Problem requirements: Your task is to copy every line of the entries that contains "displaystyle".

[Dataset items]
···

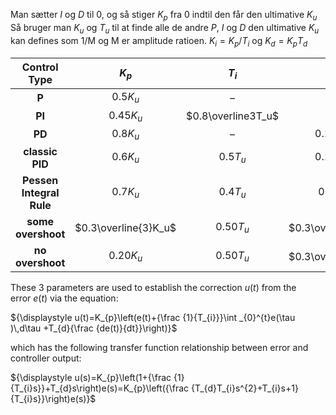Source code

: Man sætter $I$ og $D$ til 0, og så stiger $K_p$ fra 0 indtil den får den ultimative $K_u$
Så bruger man $K_u$ og $T_u$ til at finde alle de andre $P$, $I$ og $D$
den ultimative $K_u$ kan defines som 1/M og M er amplitude ratioen. $K_i = K_p/T_i$ og $K_d = K_pT_d$

|     **Control Type**     |        $K_p$         |       $T_i$        |       $T_d$        |             $K_i$              |         $K_d$          |
| :----------------------: | :------------------: | :----------------: | :----------------: | :----------------------------: | :--------------------: |
|          **P**           |       $0.5K_u$       |         –          |         –          |               –                |           –            |
|          **PI**          |      $0.45K_u$       | $0.8\overline3T_u$ |         –          |         $0.54K_u/T_u$          |           –            |
|          **PD**          |       $0.8K_u$       |         –          |     $0.125T_u$     |               –                |      $0.10K_uT_u$      |
|     **classic PID**      |       $0.6K_u$       |      $0.5T_u$      |     $0.125T_u$     |      $1.2\frac{K_u}{T_u}$      |     $0.075K_uT_u$      |
| **Pessen Integral Rule** |       $0.7K_u$       |      $0.4T_u$      |     $0.15T_u$      |     $1.75\frac{K_u}{T_u}$      |     $0.105K_uT_u$      |
|    **some overshoot**    | $0.3\overline{3}K_u$ |     $0.50T_u$      | $0.3\overline3T_u$ | $0.6\overline6\frac{K_u}{T_u}$ | $0.1\overline1K_uT_u$  |
|     **no overshoot**     |      $0.20K_u$       |     $0.50T_u$      | $0.3\overline3T_u$ |      $0.4\frac{K_u}{T_u}$      | $0.06\overline6K_uT_u$ |

These 3 parameters are used to establish the correction ${\displaystyle u(t)}$ from the error ${\displaystyle e(t)}$ via the equation:


${\displaystyle u(t)=K_{p}\left(e(t)+{\frac {1}{T_{i}}}\int _{0}^{t}e(\tau )\,d\tau +T_{d}{\frac {de(t)}{dt}}\right)}$

which has the following transfer function relationship between error and controller output:

${\displaystyle u(s)=K_{p}\left(1+{\frac {1}{T_{i}s}}+T_{d}s\right)e(s)=K_{p}\left({\frac {T_{d}T_{i}s^{2}+T_{i}s+1}{T_{i}s}}\right)e(s)}$
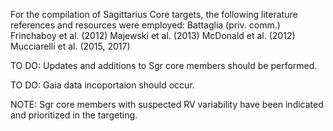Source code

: For the compilation of Sagittarius Core targets, the following literature references and resources were employed:
Battaglia (priv. comm.)
Frinchaboy et al. (2012)
Majewski et al. (2013)
McDonald et al. (2012)
Mucciarelli et al. (2015, 2017)

TO DO: Updates and additions to Sgr core members should be performed.

TO DO: Gaia data incoportaion should occur.

NOTE: Sgr core members with suspected RV variability have been indicated and prioritized in the targeting.


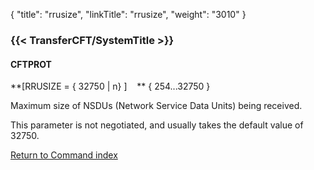 {
    "title": "rrusize",
    "linkTitle": "rrusize",
    "weight": "3010"
}<span id="rrusize"></span>

### {{< TransferCFT/SystemTitle  >}}

#### CFTPROT

**[RRUSIZE = { <span class="underline">32750</span> &#124; n} ]    **
{ 254...32750 }

Maximum size of NSDUs (Network Service Data Units) being received.

This parameter is not negotiated, and usually takes the default value of 32750.

[Return
to Command index](../../)
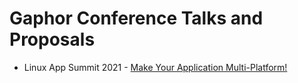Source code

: # Gaphor Conference Talks and Proposals

- Linux App Summit 2021 - [Make Your Application
Multi-Platform!](https://github.com/gaphor/presentations/blob/main/make-your-app-multiplatform/slides.md)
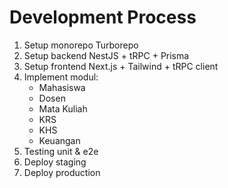 # Development Process

1. Setup monorepo Turborepo
2. Setup backend NestJS + tRPC + Prisma
3. Setup frontend Next.js + Tailwind + tRPC client
4. Implement modul:
   - Mahasiswa
   - Dosen
   - Mata Kuliah
   - KRS
   - KHS
   - Keuangan
5. Testing unit & e2e
6. Deploy staging
7. Deploy production
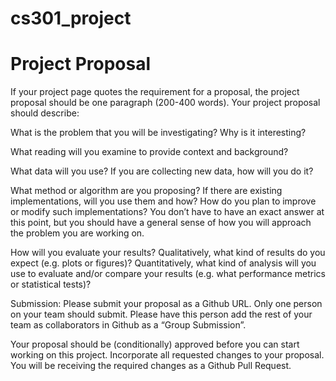 # cs301_project

# Project Proposal

If your project page quotes the requirement for a proposal, the project proposal should be one paragraph (200-400 words). Your project proposal should describe:

What is the problem that you will be investigating? Why is it interesting?

What reading will you examine to provide context and background?

What data will you use? If you are collecting new data, how will you do it?

What method or algorithm are you proposing? If there are existing implementations, will you use them and how? How do you plan to improve or modify such implementations? You don’t have to have an exact answer at this point, but you should have a general sense of how you will approach the problem you are working on.

How will you evaluate your results? Qualitatively, what kind of results do you expect (e.g. plots or figures)? Quantitatively, what kind of analysis will you use to evaluate and/or compare your results (e.g. what performance metrics or statistical tests)?

Submission: Please submit your proposal as a Github URL. Only one person on your team should submit. Please have this person add the rest of your team as collaborators in Github as a “Group Submission”.

Your proposal should be (conditionally) approved before you can start working on this project. Incorporate all requested changes to your proposal. You will be receiving the required changes as a Github Pull Request.
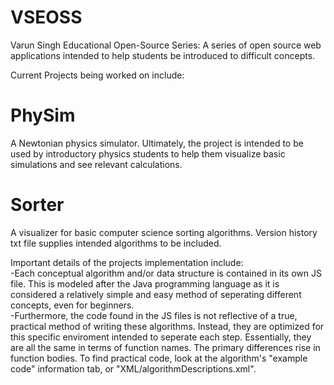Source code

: # VSEOSS
Varun Singh Educational Open-Source Series: A series of open source web applications intended to help students be introduced to difficult concepts.

Current Projects being worked on include:

# PhySim
A Newtonian physics simulator. Ultimately, the project is intended to be used by introductory physics students to help them visualize basic simulations and see relevant calculations.

# Sorter
A visualizer for basic computer science sorting algorithms.  Version history txt file supplies intended algorithms to be included.

Important details of the projects implementation include:  
-Each conceptual algorithm and/or data structure is contained in its own JS file. This is modeled after the Java programming language as it is considered a relatively simple and easy method of seperating different concepts, even for beginners.  
-Furthermore, the code found in the JS files is not reflective of a true, practical method of writing these algorithms. Instead, they are optimized for this specific enviroment intended to seperate each step. Essentially, they are all the same in terms of function names. The primary differences rise in function bodies. To find practical code, look at the algorithm's "example code" information tab, or "XML/algorithmDescriptions.xml".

···

Response below:
These 3 parameters are used to establish the correction ${\displaystyle u(t)}$ from the error ${\displaystyle e(t)}$ via the equation:
${\displaystyle u(t)=K_{p}\left(e(t)+{\frac {1}{T_{i}}}\int _{0}^{t}e(\tau )\,d\tau +T_{d}{\frac {de(t)}{dt}}\right)}$
${\displaystyle u(s)=K_{p}\left(1+{\frac {1}{T_{i}s}}+T_{d}s\right)e(s)=K_{p}\left({\frac {T_{d}T_{i}s^{2}+T_{i}s+1}{T_{i}s}}\right)e(s)}$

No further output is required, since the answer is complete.